Month: January 2013

  • NFL Football Picks (Super Bowl XLVII)

    I went 1-1 in the Championship games. The Ravens beat Tom Brady, which was awesome. And though I prefer the Falcons because they’ve never won a Super Bowl before, I really don’t mind the 49ers making it. It is kind of a bad Super Bowl for Steelers fans since either the Ravens (our main rival) win, or the 49ers win and get a 6th Super Bowl tying the Steelers for most in NFL history. I guess if the Ravens win I’ll just tell myself that they play such a similar style to the Steelers that it is kind of like seeing the Steelers win another Super Bowl. Then if the 49ers win I’ll just remind myself that if you take all of NFL history into account, the Green Bay Packers are the real championship leaders with like 13 or something. But anyways, here’s my pick:

    Super Bowl XLVII: Baltimore Ravens 23, San Francisco 49ers 17

    Here’s the deal: If anyone wants to guess the final score here, and they get it right, I will give you a 1000 eprop mini!

    Enjoy Super Bowl Sunday!

  • Quick Question

    Option 1: Write book number 1, which I love but won’t ever be published.

    Option 2: Write book number 2, which I feel is okay and could actually be published one day.
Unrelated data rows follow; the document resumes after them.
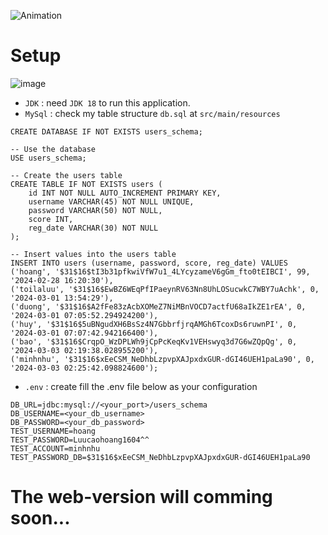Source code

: ![Animation](https://github.com/lcaohoanq/Java-Snake-Game/assets/136492579/1c4782eb-ccf4-437e-a6b1-900ec68a58a3)
# Setup
![image](https://github.com/lcaohoanq/Java-Snake-Game/assets/136492579/e197c7f3-d4eb-4ba1-ba20-33fef4abbcee)
  - `JDK`   : need `JDK 18` to run this application.
  - `MySql` : check my table structure `db.sql` at `src/main/resources`
```shell
CREATE DATABASE IF NOT EXISTS users_schema;

-- Use the database
USE users_schema;

-- Create the users table
CREATE TABLE IF NOT EXISTS users (
    id INT NOT NULL AUTO_INCREMENT PRIMARY KEY,
    username VARCHAR(45) NOT NULL UNIQUE,
    password VARCHAR(50) NOT NULL,
    score INT,
    reg_date VARCHAR(30) NOT NULL
);

-- Insert values into the users table
INSERT INTO users (username, password, score, reg_date) VALUES
('hoang', '$31$16$tI3b31pfkwiVfW7u1_4LYcyzameV6gGm_fto0tEIBCI', 99, '2024-02-28 16:20:30'),
('toilaluu', '$31$16$EwBZ6WEqPfIPaeynRV63Nn8UhLOSucwkC7WBY7uAchk', 0, '2024-03-01 13:54:29'),
('duong', '$31$16$A2fFe83zAcbXOMeZ7NiMBnVOCD7actfU68aIkZE1rEA', 0, '2024-03-01 07:05:52.294924200'),
('huy', '$31$16$5uBNgudXH6BsSz4N7GbbrfjrqAMGh6TcoxDs6ruwnPI', 0, '2024-03-01 07:07:42.942166400'),
('bao', '$31$16$CrqpO_WzDPLWh9jCpPcKeqKv1VEHswyq3d7G6wZQpQg', 0, '2024-03-03 02:19:38.028955200'),
('minhnhu', '$31$16$xEeCSM_NeDhbLzpvpXAJpxdxGUR-dGI46UEH1paLa90', 0, '2024-03-03 02:25:42.098824600');
```
  - `.env`  : create fill the .env file below as your configuration
```shell
DB_URL=jdbc:mysql://<your_port>/users_schema
DB_USERNAME=<your_db_username>
DB_PASSWORD=<your_db_password>
TEST_USERNAME=hoang
TEST_PASSWORD=Luucaohoang1604^^
TEST_ACCOUNT=minhnhu
TEST_PASSWORD_DB=$31$16$xEeCSM_NeDhbLzpvpXAJpxdxGUR-dGI46UEH1paLa90
```
# The web-version will comming soon...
    So it’s a choice between doing what I love for fun that won’t bring in any money and doing what I am capable of doing but just don’t love as much that can earn some money potentially.

    Which do I choose? I tried doing both at the same time and it’s just too hard. :-/

  • CBT (Part 9)

    Holy Cow! 9 sessions already? Now that the new year is here and there are no more vacations or things like that on the horizon my doctor and I will be scheduling many more appointments in advance. I went into yesterday’s with no others scheduled, so after an appointment on the 1st, it will be until the 15th when I see him again. After that it will be about once a week. It’s funny because I remember when I was originally set up with a therapist(non cbt) and I dreaded those appointments even though they were only once a month. Now I’m learning so much and feel like I’m getting stronger and stronger that I could easily go twice a week. Anyways…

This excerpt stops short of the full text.